In my post earlier in the month I said I thought this trail cam location had potential, and I sorta cursed when I later got this image of a bobcat apparently bolting through so quickly it's head was cut off before the cam could jump into action. I have the cam set to fire off three frames when it's triggered. This was frame number one, and it seemed impossible to me that the bobcat wouldn't have triggered the camera sooner. I didn't figure out how it could have happened, aside from an insanely slow camera trigger, until I returned to the scene yesterday, July 31.



I had two cams set up, with one on the log and the other on this pool. For part of the month I had both photo and video working on this pool, but I ended up with so many useless frames that I turned off the video. It's a lot more time-consuming to review video in Lightroom than to review still images, and video also eats up the trail cam batteries more quickly.



What kind of owl is this? Check out the video below to see what happens next.



Yesterday I brought a third trail camera along, even though I wasn't sure where I wanted to place it. Biking up toward Rock Spring I returned to the scene of my recent fox encounter to look for anything obvious about the location that would be of enough interest to foxes that I could expect to catch them again. Seeing nothing more than a faint animal trail on the very steep slope, I didn't think it was worth setting up a cam there. 



The log cam has been catching foxes fairly often anyway. The video shows a nice little interaction between two foxes who meet in apparent joy.



All the other usual suspects also showed up, including mice and band-tailed pigeons, which are briefly included in the video.



When I swapped out the memory cards and batteries yesterday, I also re-synchronized the timestamp on each of the cams. Unfortunately, each cam gains time at a different speed. This image of the fox heading downstream past the pool and toward the log was stamped at 9:51 p.m.



And this one of the fox crossing the log was stamped at 10:04 p.m. I doubt the fox actually dawdled at the pool for 13 minutes, but who knows. I wish the timestamps were more accurate.
 


All three bobcat captures (July 9, 23 & 26) occurred in daytime. I suspect the bobcat in this image leaped up to the log from the downstream (left) side. More of this cat appears in the video.

What I also found yesterday is a nearby upstream ledge which probably explains how the bobcat's head was already cut off in the first frame at the top of this post.
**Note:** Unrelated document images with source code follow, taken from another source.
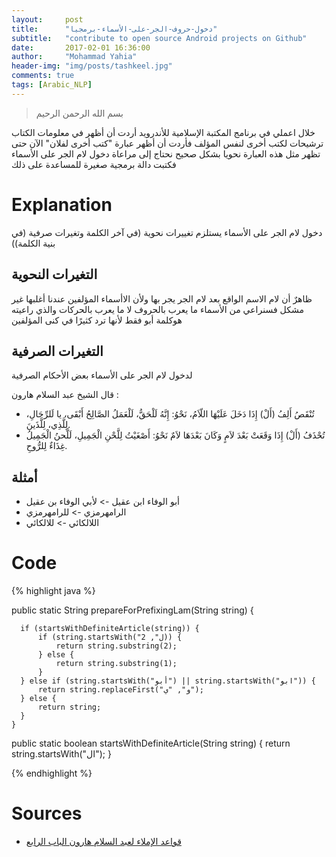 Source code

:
 ```yaml
---
layout:     post
title:      "دخول-حروف-الجر-على-الأسماء-برمجيا"
subtitle:   "contribute to open source Android projects on Github"
date:       2017-02-01 16:36:00
author:     "Mohammad Yahia"
header-img: "img/posts/tashkeel.jpg"
comments: true
tags: [Arabic_NLP]
---
```

> بسم الله الرحمن الرحيم

خلال اعملي في برنامج المكتبة الإسلامية للأندرويد أردت أن أظهر في معلومات الكتاب ترشيحات لكتب أخرى لنفس المؤلف فأردت أن أظهر عبارة "كتب أخرى لفلان"
الآن حتى تظهر مثل هذه العبارة نحويا بشكل صحيح نحتاج إلى مراعاة دخول لام الجر على الأسماء فكتبت دالة برمجية صغيرة للمساعدة على ذلك

# Explanation
دخول لام الجر على الأسماء يستلزم تغييرات نحوية (في آخر الكلمة وتغيرات صرفية (في بنية الكلمة))

## التغيرات النحوية
ظاهرٌ أن لام الاسم الواقع بعد لام الجر يجر بها ولأن الاأسماء المؤلفين عندنا أغلبها غير مشكل فسنراعي من الأسماء ما يعرب بالحروف لا ما يعرب بالحركات
والذي راعيته هوكلمة أبو فقط لأنها ترد كثيرًا في كنى المؤلفين

## التغيرات الصرفية
لدخول لام الجر على الأسماء بعض الأحكام الصرفية

قال الشيخ عبد السلام هارون :

>
- تُنْقَصُ أَلِفُ (أَلْ) إِذَا دَخَلَ عَلَيْهَا اللّاَمُ، نَحْوُ: إِنَّهُ لَلْحَقُّ، لَلْعَمَلُ الصَّالِحُ أَبْقَى، يا لَلرِّجَالِ، لِلَّذِي، لِلَّذَينَ.
- تُحْذَفُ (أَلْ) إِذَا وَقَعَتْ بَعْدَ لاَمٍ وَكَانَ بَعْدَهَا لاَمٌ نَحْوُ: أَصْغَيْتُ لِلَّحْنِ الْجَمِيلِ، لَلَّحنُ الْجَمِيلُ غِذَاءٌ لِلرُّوحِ.

## أمثلة

- أبو الوفاء ابن عقيل -> لأبي الوفاء بن عقيل
- الرامهرمزي -> للرامهرمزي
- اللالكائي  -> للالكائي


# Code
{% highlight java %}

  public static String prepareForPrefixingLam(String string) {

      if (startsWithDefiniteArticle(string)) {
          if (string.startsWith("ل", 2)) {
              return string.substring(2);
          } else {
              return string.substring(1);
          }
      } else if (string.startsWith("أبو") || string.startsWith("ابو")) {
          return string.replaceFirst("و", "ي");
      } else {
          return string;
      }
    }

  public static boolean startsWithDefiniteArticle(String string) {
      return string.startsWith("ال");
  }

{% endhighlight %}
# Sources
- [قواعد الإملاء لعبد السلام هارون الباب الرابع](http://books.islam-db.com/book/%D9%82%D9%88%D8%A7%D8%B9%D8%AF_%D8%A7%D9%84%D8%A7%D9%85%D9%84%D8%A7%D8%A1/43)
Unlike the foxes, the bobcat doesn't traverse the log from end to end, but leaps onto it.



The foxes always seem to get on the log from one of the ends, but they sometimes exit by jumping off. This one appears to be checking out something of interest at the pool.
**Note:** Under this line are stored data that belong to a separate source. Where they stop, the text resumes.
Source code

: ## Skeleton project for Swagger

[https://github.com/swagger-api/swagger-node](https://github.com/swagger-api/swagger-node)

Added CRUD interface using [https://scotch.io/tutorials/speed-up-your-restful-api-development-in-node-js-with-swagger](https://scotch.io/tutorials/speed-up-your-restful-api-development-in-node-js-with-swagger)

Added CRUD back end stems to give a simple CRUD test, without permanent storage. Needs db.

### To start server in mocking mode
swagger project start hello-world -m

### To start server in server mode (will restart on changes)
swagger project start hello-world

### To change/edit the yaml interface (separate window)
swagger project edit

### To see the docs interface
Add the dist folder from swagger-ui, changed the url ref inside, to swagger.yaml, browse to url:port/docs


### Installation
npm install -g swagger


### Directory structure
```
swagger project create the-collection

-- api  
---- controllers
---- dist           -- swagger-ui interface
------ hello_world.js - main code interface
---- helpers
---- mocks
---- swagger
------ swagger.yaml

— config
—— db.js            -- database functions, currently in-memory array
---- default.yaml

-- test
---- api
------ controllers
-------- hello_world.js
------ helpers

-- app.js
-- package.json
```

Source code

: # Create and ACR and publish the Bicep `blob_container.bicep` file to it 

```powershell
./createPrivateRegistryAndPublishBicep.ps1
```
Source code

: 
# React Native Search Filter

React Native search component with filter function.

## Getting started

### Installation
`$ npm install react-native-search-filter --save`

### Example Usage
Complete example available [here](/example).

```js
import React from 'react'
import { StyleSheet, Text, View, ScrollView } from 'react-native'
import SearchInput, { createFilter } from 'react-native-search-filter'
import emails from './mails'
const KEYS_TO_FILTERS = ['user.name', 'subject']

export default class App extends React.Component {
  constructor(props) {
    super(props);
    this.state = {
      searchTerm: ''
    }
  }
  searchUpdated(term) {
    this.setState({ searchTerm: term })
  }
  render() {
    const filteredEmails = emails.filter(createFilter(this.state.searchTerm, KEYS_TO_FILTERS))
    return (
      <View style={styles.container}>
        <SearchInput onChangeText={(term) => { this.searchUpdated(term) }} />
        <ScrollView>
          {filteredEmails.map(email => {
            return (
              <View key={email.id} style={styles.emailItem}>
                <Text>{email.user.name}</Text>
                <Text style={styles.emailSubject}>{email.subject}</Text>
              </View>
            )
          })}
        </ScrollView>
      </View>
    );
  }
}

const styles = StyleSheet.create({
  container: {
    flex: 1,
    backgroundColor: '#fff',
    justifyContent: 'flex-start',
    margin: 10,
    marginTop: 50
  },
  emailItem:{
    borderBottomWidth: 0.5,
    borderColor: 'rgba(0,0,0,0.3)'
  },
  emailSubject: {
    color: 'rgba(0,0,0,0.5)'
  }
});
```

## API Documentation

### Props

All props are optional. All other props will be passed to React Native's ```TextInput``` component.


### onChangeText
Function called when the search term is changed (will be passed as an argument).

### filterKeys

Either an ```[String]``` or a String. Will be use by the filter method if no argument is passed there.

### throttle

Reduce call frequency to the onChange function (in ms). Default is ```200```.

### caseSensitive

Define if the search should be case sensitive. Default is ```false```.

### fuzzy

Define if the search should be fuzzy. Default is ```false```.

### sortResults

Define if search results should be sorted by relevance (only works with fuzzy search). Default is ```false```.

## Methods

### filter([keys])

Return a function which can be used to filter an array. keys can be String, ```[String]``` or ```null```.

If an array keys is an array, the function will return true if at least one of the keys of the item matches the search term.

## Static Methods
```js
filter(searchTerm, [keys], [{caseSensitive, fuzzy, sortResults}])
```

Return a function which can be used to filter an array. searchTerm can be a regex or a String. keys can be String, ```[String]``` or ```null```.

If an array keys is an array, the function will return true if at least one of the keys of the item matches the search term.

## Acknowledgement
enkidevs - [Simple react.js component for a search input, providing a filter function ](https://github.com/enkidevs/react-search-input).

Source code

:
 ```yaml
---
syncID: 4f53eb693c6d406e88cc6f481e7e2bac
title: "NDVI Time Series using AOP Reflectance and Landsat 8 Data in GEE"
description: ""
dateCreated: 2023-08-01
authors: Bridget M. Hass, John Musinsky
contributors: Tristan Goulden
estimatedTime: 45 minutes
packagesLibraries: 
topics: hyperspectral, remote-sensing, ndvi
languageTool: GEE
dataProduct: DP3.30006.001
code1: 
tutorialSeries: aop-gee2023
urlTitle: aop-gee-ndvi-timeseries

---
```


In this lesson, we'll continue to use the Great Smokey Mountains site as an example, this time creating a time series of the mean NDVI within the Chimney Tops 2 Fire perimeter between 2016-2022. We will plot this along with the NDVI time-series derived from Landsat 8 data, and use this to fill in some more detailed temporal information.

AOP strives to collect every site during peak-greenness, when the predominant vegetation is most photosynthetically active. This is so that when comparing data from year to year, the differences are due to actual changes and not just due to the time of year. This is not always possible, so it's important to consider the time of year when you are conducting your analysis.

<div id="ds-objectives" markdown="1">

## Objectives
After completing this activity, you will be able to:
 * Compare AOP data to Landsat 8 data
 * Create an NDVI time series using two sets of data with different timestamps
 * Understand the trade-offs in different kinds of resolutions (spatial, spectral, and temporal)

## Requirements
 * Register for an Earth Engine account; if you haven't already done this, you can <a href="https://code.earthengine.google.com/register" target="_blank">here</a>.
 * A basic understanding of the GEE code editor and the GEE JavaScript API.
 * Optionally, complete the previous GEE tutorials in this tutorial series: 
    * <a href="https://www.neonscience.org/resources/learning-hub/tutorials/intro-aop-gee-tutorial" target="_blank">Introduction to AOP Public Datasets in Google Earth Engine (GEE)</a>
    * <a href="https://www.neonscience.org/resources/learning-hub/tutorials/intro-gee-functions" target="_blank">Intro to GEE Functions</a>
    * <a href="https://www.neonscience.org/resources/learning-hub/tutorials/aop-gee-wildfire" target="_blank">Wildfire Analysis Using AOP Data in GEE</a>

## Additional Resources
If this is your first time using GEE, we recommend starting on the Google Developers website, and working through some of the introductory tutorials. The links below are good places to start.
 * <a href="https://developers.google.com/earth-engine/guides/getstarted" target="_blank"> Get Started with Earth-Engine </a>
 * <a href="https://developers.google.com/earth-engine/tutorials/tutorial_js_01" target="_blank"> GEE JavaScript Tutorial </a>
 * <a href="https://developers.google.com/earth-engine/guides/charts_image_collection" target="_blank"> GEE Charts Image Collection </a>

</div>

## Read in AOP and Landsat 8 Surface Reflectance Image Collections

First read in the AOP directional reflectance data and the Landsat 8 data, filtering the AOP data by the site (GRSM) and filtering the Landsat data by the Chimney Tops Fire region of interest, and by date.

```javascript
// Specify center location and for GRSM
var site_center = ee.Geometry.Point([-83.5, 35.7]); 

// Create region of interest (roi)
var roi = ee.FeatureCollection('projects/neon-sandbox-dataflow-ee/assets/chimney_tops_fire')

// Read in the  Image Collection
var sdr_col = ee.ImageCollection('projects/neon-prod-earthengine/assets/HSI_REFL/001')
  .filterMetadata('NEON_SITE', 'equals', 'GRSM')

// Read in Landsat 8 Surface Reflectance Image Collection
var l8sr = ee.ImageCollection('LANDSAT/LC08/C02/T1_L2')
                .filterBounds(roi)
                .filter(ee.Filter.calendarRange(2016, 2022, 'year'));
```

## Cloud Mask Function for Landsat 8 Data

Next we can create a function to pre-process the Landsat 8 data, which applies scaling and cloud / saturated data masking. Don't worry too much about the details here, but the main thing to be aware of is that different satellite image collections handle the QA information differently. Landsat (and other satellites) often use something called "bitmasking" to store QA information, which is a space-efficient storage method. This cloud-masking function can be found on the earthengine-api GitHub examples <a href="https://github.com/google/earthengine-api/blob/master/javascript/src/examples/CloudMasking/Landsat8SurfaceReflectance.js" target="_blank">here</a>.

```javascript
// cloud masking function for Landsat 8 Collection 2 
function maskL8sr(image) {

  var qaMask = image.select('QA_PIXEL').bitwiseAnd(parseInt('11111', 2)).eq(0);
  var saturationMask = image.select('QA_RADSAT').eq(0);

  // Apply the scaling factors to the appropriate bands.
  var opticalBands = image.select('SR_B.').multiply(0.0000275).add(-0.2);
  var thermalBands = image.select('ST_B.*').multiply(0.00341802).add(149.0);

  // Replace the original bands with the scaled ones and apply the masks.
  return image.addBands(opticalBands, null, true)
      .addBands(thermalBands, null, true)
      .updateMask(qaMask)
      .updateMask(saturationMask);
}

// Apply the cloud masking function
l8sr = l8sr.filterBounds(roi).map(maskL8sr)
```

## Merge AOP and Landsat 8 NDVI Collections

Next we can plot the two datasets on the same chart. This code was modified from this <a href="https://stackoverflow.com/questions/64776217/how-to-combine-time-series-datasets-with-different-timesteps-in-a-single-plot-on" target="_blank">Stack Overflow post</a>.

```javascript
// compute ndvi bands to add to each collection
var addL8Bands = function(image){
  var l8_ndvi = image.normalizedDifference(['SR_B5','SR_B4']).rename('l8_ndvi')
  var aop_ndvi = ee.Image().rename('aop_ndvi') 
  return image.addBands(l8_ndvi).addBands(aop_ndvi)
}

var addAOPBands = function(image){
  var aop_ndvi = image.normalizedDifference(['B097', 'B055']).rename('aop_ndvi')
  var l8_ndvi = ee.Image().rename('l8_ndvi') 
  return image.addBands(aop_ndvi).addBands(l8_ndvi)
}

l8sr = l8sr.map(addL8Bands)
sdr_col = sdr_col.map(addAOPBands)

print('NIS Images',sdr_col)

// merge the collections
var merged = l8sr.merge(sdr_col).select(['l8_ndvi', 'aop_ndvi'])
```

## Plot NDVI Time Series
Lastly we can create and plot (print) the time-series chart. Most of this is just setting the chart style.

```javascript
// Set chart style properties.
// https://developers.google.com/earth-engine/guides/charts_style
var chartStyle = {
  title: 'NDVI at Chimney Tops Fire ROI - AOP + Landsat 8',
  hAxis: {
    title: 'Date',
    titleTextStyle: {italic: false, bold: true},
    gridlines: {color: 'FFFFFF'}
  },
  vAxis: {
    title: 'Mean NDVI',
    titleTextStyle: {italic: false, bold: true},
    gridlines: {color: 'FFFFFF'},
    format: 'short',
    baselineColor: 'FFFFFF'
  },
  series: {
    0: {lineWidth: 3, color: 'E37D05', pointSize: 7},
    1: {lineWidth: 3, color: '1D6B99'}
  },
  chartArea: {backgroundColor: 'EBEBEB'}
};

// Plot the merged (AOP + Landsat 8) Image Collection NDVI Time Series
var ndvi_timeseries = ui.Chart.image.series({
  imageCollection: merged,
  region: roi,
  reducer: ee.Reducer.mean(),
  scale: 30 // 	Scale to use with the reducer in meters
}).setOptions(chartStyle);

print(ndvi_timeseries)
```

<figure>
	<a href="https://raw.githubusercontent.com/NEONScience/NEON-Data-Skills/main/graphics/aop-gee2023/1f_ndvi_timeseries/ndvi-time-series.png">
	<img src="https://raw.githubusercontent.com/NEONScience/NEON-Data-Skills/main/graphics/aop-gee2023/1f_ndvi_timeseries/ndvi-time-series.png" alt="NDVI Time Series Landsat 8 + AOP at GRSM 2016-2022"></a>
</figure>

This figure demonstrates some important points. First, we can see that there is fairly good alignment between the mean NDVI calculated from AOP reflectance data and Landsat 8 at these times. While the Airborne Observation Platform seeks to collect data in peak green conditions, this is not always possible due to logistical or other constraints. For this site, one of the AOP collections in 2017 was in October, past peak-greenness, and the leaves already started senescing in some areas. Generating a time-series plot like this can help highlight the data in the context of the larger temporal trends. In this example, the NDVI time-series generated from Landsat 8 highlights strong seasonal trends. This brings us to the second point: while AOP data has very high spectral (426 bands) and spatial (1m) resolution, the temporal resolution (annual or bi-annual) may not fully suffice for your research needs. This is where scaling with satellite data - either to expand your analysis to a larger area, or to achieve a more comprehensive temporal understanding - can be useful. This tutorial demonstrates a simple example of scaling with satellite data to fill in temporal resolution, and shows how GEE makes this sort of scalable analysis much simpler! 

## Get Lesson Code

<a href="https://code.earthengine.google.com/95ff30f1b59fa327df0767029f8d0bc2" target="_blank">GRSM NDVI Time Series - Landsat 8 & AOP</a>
Here it is almost noon when the bobcat comes down for a drink. Unfortunately I had turned off the video on this cam, but the third shot in the series clearly shows the cat dipping its head to drink. 

Having found nowhere better to put the third cam, I decided to set it up to overlook the pool and the log. I set its video to run for six seconds instead of the twelve that runs on the log cam, and already I regret doing that. I'm thinking about going back up tomorrow to set all the videos for 20 seconds. 

Even though it will be a pain to go through them all, and I'll have to swap batteries more often, it's probably worth the trouble to get the one-in-a-hundred (or several hundred) captures that would make the enterprise more fun and interesting.



Mt. Tam was gorgeous yesterday, with warm sunshine (which we haven't experienced in my fog-bound Sunset District neighborhood in recent memory) and best of all, hardly any bugs. On my last trip to swap out memory cards and batteries, I rushed through the task, swatting at various gnats and flies that swarmed around my face and tried to bite my legs. This time I sat rapturously next to the creek with a breeze singing in the trees and numerous birds flying about, in no hurry to leave.